Não
consigo deixar de quebrar a cabeça para explicar nosso fracasso diante da
pandemia. Pareço aquele personagem do romance de Vargas Llosa “Conversa na
catedral”. Ele se debate com a pergunta: “Em que momento o Peru se fodeu?”.
Cada
semana enveredo por uma trilha nova, sem saber direito onde dará essa patética
aventura.
Alguns
textos estimulam minha busca. Um deles é da economista Mariana Mazzucato, que,
ao falar da importância de uma ação nacional coordenada, usa como exemplo o
esforço americano para colocar o homem na Lua.
O
livro dela chama-se “Missão economia” e pretende ser um guia para mudar o
capitalismo. No prefácio, ela comenta a experiência vitoriosa do Vietnã contra
a Covid-19, baseada na capacidade de unir todas as energias nacionais numa só
direção.
Por minha conta, dei um balanço também em alguns momentos de êxito dos britânicos na pandemia. Um deles foi a capacidade de articular a energia e a criatividade no processo de conseguir vacinas e realizar a vacinação em massa. Outro foi o êxito em evitar, no auge da crise sanitária, que houvesse um colapso no sistema hospitalar.
Ambos
os processos de vacinação e gestão de hospitais no Reino Unido foram
capitaneados por mulheres. Mas envolveram um esforço mais amplo.
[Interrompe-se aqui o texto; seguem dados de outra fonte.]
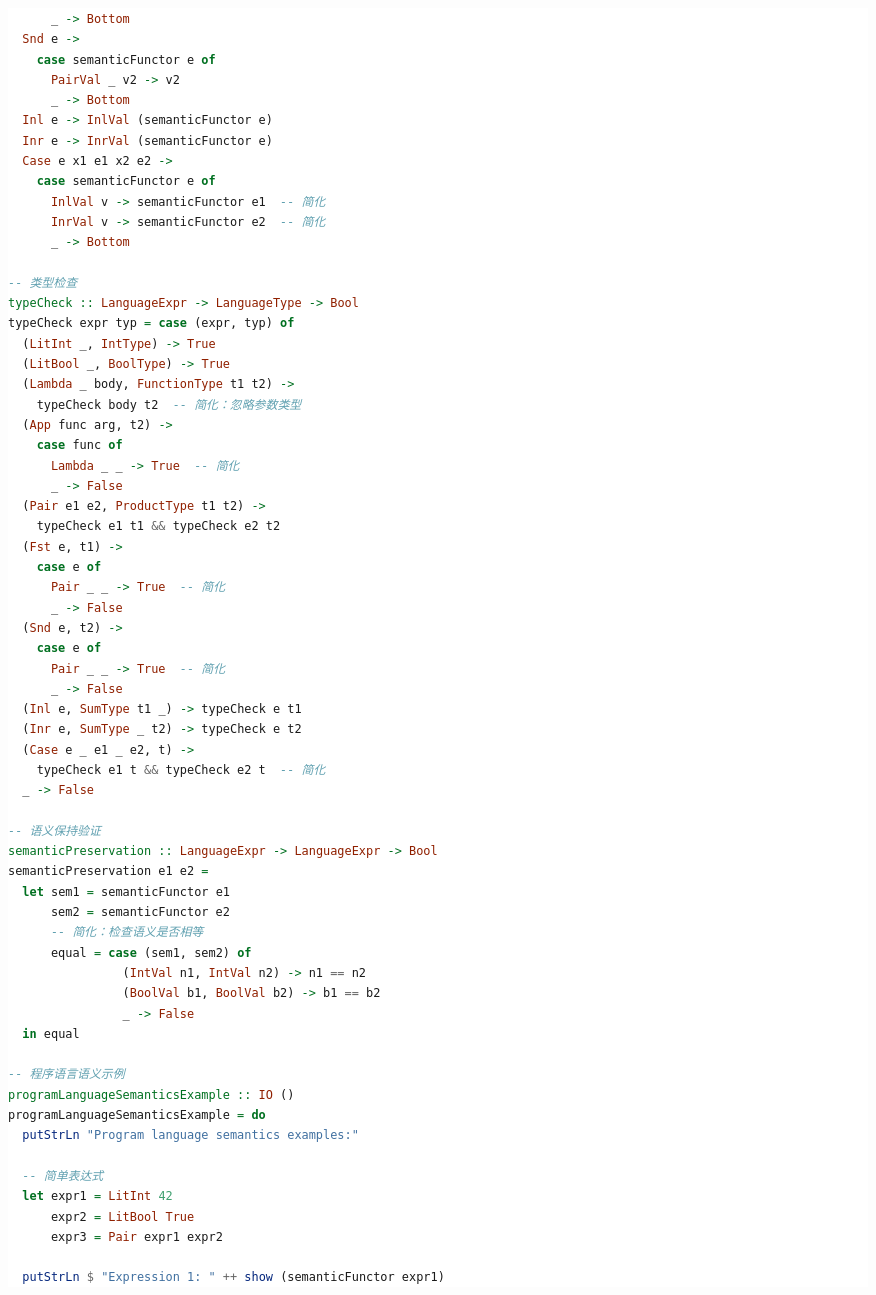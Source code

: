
 ```haskell
      _ -> Bottom
  Snd e -> 
    case semanticFunctor e of
      PairVal _ v2 -> v2
      _ -> Bottom
  Inl e -> InlVal (semanticFunctor e)
  Inr e -> InrVal (semanticFunctor e)
  Case e x1 e1 x2 e2 -> 
    case semanticFunctor e of
      InlVal v -> semanticFunctor e1  -- 简化
      InrVal v -> semanticFunctor e2  -- 简化
      _ -> Bottom

-- 类型检查
typeCheck :: LanguageExpr -> LanguageType -> Bool
typeCheck expr typ = case (expr, typ) of
  (LitInt _, IntType) -> True
  (LitBool _, BoolType) -> True
  (Lambda _ body, FunctionType t1 t2) -> 
    typeCheck body t2  -- 简化：忽略参数类型
  (App func arg, t2) -> 
    case func of
      Lambda _ _ -> True  -- 简化
      _ -> False
  (Pair e1 e2, ProductType t1 t2) -> 
    typeCheck e1 t1 && typeCheck e2 t2
  (Fst e, t1) -> 
    case e of
      Pair _ _ -> True  -- 简化
      _ -> False
  (Snd e, t2) -> 
    case e of
      Pair _ _ -> True  -- 简化
      _ -> False
  (Inl e, SumType t1 _) -> typeCheck e t1
  (Inr e, SumType _ t2) -> typeCheck e t2
  (Case e _ e1 _ e2, t) -> 
    typeCheck e1 t && typeCheck e2 t  -- 简化
  _ -> False

-- 语义保持验证
semanticPreservation :: LanguageExpr -> LanguageExpr -> Bool
semanticPreservation e1 e2 = 
  let sem1 = semanticFunctor e1
      sem2 = semanticFunctor e2
      -- 简化：检查语义是否相等
      equal = case (sem1, sem2) of
                (IntVal n1, IntVal n2) -> n1 == n2
                (BoolVal b1, BoolVal b2) -> b1 == b2
                _ -> False
  in equal

-- 程序语言语义示例
programLanguageSemanticsExample :: IO ()
programLanguageSemanticsExample = do
  putStrLn "Program language semantics examples:"
  
  -- 简单表达式
  let expr1 = LitInt 42
      expr2 = LitBool True
      expr3 = Pair expr1 expr2
  
  putStrLn $ "Expression 1: " ++ show (semanticFunctor expr1)
```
Daí minha
interrogação: sera que tanto o Vietnã como o Reino Unido não se aproveitaram da
memória das guerras que viveram e encontraram mais facilidade para um esforço
nacional?
Por
meio de outro texto, tentei fazer o caminho oposto: examinar o fracasso de
alguns países, como os Estados Unidos e o Brasil, que perderam muito mais gente
na pandemia.
Refiro-me
a um artigo publicado no ultimo número da “Foreign Affairs”, com o título de “O
poder partido, como superar o tribalismo”, de Reuben E. Brigety. De forma
simplificada, uma das características do tribalismo é o patrulhamento constante
entre os membros de uma tribo, o que evita a possibilidade de cooperar com um
adversário para o bem comum.
A
superação do tribalismo pode se encontrar na coragem dos líderes, como nos
processos da África do Sul e da Irlanda. Ou então na ajuda de entidades
mediadoras. Mas tanto Trump quanto Bolsonaro jamais levariam em conta esse
aspecto, precisamente porque sobrevivem na divisão.
Nem
um nem outro jamais pensou em saída nacional e solidária, simplesmente porque isso
implica dissolver diferenças secundárias em nome da tarefa de salvar vidas.
Já
havia mencionado em alguns artigos como essa polarização intensa nos torna
incapazes de certas conquistas. No caso americano, além de reduzir seu
potencial, abre um flanco para a exploração dos inimigos externos.
No
exemplo brasileiro, esse fator inimigo externo não tem tanto peso. São tantas
as agressões entre nós, tantos insultos à razão e à lógica elementar, que um
inimigo externo descansaria na certeza de que fatalmente nos autodestruiremos.
Uma
das mais delicadas tarefas de Joe Biden é superar o tribalismo na política
americana. E creio que a experiência de nosso fracasso na luta contra a
pandemia aponta para a mesma direção no futuro: recriar as condições para que,
em determinados momentos, possamos agir como um só país, com energia
concentrada para derrotar um inimigo comum, seja ele um vírus, um desastre
ambiental ou um grande sofrimento popular.
Quando
o radicalismo de Bolsonaro e seus adeptos for superado, creio que, de todos os
temas com que trabalho, a proteção ao meio ambiente e a sustentabilidade, ao
lado da luta por melhorias reais da condição de vida, podem ser a base de um
novo pacto. Ecologia e responsabilidade social.
Não
creio que isso nos levaria a um mundo totalmente pacificado, muito menos ao
paraíso.
Creio apenas que aqui fomos muito longe em nossa experiência infernal. Não me pergunto apenas quando é que o Brasil se fodeu, mas também por que se fodeu tanto.